The latest INC Longform publication Digital Desolation–Amateurs, Aesthetics and the Aging of Web’s Architecture by Tatjana Seitz should come with a disclaimer for 90’s web nostalgia. As historians abandon master narratives and other disciplines deny historical models of explanation, there has never been a more paradoxical topic than the vernacular web and the authenticity of 90’s web pages to revoke a historical narrative.
Tatjana’s extensive research of the history of web design determines the accessibility of amateur websites as ‘desolated objects in the digital.’ Tatjana analyses these ‘leftovers’ of web design, offering a detailed insight into the origins of the pop up alert, the header feature and the personalized soundtrack attached to the amateur websites of the 90’s. Tatjana refers to these features of the vernacular web as ‘grammars of action’ which allows us to measure the degree of transgression between the professional web design of today’s global network of likes, shares and comments with the authenticity of 90’s web design.
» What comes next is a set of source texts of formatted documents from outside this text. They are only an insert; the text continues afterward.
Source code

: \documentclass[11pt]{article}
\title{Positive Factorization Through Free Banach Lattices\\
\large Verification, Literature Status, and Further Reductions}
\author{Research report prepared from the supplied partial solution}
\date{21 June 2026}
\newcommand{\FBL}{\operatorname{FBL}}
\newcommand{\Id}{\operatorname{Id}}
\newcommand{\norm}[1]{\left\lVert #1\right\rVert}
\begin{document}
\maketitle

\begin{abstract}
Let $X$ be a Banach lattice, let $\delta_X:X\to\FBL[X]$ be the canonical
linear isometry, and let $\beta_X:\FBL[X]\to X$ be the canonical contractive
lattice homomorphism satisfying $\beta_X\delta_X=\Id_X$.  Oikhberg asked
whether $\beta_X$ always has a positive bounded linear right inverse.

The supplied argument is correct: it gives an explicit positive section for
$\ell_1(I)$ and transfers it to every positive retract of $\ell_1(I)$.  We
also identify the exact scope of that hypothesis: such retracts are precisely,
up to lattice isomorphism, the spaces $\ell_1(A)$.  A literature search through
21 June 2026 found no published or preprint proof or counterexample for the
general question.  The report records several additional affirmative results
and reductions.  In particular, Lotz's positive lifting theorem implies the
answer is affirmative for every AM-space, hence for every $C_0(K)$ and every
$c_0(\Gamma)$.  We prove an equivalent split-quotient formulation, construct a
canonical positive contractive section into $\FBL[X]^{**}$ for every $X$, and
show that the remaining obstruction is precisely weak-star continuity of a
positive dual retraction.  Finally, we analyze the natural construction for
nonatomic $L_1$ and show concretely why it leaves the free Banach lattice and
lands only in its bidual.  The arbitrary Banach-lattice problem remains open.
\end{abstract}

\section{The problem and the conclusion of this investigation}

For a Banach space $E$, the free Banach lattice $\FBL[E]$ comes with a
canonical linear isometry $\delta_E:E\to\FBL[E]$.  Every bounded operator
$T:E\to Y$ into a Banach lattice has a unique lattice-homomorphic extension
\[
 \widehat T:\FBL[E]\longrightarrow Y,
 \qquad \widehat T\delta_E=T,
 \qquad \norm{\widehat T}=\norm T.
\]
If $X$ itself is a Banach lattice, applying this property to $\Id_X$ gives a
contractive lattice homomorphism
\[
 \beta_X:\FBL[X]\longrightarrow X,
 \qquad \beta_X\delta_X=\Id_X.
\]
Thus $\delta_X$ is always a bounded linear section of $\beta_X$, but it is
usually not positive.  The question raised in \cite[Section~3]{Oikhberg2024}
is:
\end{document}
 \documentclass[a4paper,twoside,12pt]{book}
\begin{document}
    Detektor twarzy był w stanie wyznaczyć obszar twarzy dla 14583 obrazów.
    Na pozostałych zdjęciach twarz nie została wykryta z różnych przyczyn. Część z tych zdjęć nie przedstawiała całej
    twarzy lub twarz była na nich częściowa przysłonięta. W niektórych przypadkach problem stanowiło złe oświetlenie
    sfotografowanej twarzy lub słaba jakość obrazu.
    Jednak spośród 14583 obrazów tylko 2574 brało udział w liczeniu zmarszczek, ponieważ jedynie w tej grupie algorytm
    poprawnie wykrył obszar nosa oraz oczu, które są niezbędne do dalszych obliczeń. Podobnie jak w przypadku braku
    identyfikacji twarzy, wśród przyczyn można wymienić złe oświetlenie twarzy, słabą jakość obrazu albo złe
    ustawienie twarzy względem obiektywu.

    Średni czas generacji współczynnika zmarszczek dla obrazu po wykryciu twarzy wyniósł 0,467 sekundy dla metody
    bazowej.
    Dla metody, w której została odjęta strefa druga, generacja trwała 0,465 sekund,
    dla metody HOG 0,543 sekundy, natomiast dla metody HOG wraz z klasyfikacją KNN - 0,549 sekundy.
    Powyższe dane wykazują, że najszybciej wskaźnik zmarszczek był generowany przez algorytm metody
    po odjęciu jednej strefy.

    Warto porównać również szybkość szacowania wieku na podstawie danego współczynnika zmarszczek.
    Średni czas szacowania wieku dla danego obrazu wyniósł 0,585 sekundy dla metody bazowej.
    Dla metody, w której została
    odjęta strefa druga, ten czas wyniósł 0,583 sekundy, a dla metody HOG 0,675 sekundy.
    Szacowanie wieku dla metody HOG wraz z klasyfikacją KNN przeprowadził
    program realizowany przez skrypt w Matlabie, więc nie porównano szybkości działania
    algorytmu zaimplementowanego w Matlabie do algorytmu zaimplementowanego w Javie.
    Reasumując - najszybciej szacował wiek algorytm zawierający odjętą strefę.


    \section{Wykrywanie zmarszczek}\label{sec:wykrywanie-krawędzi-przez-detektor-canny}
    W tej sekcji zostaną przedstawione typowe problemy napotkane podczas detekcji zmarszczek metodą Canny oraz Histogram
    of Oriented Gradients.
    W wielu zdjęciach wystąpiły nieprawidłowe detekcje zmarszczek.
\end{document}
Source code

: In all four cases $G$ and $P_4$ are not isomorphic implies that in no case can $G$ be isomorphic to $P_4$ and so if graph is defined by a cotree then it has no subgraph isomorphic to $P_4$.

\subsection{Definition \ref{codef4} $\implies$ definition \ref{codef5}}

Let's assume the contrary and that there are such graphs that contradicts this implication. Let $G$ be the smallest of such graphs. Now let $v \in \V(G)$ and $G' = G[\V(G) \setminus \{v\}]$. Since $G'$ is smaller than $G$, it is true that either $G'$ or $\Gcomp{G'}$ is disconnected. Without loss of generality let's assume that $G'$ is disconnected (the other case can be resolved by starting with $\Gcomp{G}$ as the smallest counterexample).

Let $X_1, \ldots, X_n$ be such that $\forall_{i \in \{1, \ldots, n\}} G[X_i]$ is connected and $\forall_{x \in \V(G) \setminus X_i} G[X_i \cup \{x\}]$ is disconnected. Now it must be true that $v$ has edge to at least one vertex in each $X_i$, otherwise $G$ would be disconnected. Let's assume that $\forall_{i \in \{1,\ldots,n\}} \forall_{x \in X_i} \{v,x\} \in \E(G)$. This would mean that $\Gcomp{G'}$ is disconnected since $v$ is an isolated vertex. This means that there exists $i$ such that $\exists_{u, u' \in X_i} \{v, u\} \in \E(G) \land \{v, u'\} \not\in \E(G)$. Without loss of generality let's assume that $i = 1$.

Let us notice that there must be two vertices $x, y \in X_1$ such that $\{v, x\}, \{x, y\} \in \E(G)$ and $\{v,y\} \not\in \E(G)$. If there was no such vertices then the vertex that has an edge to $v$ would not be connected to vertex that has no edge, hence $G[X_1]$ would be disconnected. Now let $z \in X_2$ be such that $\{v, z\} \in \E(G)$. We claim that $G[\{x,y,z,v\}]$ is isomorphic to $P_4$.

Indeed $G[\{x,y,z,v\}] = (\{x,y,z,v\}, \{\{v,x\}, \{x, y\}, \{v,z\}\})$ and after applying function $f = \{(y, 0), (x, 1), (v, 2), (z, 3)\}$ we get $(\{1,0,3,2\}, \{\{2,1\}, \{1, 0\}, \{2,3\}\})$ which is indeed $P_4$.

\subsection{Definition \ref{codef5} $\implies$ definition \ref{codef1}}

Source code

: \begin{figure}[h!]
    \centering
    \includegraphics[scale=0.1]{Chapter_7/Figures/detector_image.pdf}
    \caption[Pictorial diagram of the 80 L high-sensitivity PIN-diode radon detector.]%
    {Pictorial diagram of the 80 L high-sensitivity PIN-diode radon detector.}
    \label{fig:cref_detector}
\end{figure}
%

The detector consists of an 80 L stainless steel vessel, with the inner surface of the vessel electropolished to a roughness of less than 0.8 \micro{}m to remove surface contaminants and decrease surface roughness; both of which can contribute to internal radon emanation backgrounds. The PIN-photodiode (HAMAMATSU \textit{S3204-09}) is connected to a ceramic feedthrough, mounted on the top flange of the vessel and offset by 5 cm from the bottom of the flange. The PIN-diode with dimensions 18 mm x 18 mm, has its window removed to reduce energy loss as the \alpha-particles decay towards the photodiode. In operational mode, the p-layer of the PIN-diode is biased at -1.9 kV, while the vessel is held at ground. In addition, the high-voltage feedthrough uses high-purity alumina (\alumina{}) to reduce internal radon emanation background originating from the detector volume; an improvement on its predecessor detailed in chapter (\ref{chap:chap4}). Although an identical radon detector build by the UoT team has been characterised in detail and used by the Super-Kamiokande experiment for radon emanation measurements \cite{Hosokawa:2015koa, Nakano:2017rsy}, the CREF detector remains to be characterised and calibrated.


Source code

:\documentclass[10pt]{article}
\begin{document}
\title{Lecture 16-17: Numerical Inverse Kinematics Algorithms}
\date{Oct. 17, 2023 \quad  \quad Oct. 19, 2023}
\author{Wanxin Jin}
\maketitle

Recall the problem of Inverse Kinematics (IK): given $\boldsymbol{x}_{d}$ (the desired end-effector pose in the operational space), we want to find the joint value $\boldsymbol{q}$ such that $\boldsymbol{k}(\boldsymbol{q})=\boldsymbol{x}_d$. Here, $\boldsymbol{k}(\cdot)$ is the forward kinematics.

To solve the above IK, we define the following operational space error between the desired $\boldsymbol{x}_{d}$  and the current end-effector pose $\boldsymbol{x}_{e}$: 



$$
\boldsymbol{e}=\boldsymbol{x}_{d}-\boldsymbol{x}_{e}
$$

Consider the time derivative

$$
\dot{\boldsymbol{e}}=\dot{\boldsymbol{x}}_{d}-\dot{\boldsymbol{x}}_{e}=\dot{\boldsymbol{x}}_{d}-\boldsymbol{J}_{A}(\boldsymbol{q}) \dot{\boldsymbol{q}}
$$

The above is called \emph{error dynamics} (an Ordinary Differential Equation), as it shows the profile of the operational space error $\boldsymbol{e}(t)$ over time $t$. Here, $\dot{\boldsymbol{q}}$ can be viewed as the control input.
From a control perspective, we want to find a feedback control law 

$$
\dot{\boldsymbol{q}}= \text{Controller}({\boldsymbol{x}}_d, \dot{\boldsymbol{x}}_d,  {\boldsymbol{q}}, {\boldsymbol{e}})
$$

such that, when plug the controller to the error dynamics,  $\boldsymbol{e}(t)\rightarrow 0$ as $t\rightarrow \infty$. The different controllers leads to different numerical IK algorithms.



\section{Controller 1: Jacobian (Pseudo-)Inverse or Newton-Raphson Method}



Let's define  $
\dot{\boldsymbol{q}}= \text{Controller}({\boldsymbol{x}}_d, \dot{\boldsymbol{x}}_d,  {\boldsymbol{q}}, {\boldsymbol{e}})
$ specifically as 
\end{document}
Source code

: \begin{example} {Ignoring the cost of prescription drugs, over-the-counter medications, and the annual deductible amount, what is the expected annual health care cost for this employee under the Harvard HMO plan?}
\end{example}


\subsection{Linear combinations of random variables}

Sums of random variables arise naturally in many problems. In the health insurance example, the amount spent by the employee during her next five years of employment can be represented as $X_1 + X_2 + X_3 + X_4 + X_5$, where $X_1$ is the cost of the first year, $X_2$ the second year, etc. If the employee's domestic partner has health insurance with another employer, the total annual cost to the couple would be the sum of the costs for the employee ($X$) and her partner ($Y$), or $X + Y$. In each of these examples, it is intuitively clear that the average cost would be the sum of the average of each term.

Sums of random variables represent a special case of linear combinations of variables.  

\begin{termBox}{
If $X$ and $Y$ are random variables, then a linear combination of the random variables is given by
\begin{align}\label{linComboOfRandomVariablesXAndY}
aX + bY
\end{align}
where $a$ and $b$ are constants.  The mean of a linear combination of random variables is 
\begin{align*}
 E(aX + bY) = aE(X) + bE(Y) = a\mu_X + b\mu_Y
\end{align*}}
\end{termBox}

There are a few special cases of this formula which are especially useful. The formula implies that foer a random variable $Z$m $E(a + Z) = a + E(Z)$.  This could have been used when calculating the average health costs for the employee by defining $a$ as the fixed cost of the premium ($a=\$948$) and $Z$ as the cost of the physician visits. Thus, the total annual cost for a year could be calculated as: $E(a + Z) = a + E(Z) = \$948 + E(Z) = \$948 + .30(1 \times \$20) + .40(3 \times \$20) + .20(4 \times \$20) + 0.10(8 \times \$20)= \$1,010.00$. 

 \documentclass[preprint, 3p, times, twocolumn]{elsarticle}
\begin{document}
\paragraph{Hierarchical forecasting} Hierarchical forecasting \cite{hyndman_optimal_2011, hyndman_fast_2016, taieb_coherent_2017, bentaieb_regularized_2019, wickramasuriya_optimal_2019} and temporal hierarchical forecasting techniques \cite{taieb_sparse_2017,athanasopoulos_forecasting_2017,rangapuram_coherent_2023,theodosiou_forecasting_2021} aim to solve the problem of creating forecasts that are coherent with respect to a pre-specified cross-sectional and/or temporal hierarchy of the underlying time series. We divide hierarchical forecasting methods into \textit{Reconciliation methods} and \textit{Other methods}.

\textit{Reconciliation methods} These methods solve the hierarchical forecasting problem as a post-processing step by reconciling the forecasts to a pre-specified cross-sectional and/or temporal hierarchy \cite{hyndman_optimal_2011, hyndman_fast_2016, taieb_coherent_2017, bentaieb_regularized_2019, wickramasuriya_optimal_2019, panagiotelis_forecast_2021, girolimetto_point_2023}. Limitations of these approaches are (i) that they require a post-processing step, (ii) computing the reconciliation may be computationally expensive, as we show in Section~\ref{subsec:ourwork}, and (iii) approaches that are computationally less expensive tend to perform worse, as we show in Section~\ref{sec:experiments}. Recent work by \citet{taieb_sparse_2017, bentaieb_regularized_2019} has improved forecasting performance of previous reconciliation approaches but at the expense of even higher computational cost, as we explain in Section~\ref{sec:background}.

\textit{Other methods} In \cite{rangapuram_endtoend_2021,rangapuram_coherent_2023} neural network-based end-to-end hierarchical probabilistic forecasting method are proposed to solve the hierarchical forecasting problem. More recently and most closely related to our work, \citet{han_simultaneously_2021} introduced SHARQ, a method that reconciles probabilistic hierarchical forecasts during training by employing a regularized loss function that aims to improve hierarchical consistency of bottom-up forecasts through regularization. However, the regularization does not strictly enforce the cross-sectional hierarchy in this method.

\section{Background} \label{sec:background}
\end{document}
Is modern-day professional web design rooted in these naïve webpages? Tatjana Seitz multimedia rich longform is fully equipped to answer just this as the reader embarks on an interactive journey back to the fabrics of Web 1.0 through a kind of socio-technological analysis of digital artifacts and their relevance to the web induced generations of today.
About the author: Tatjana Seitz graduated in 2016 with a Digital Media and Culture Masters from the University of Warwick. Her interests span the intersection of economic, aesthetic and data driven concepts within the context of networked interfaces. Likewise, she is interested in interdisciplinary approaches to data interpretation and visualization.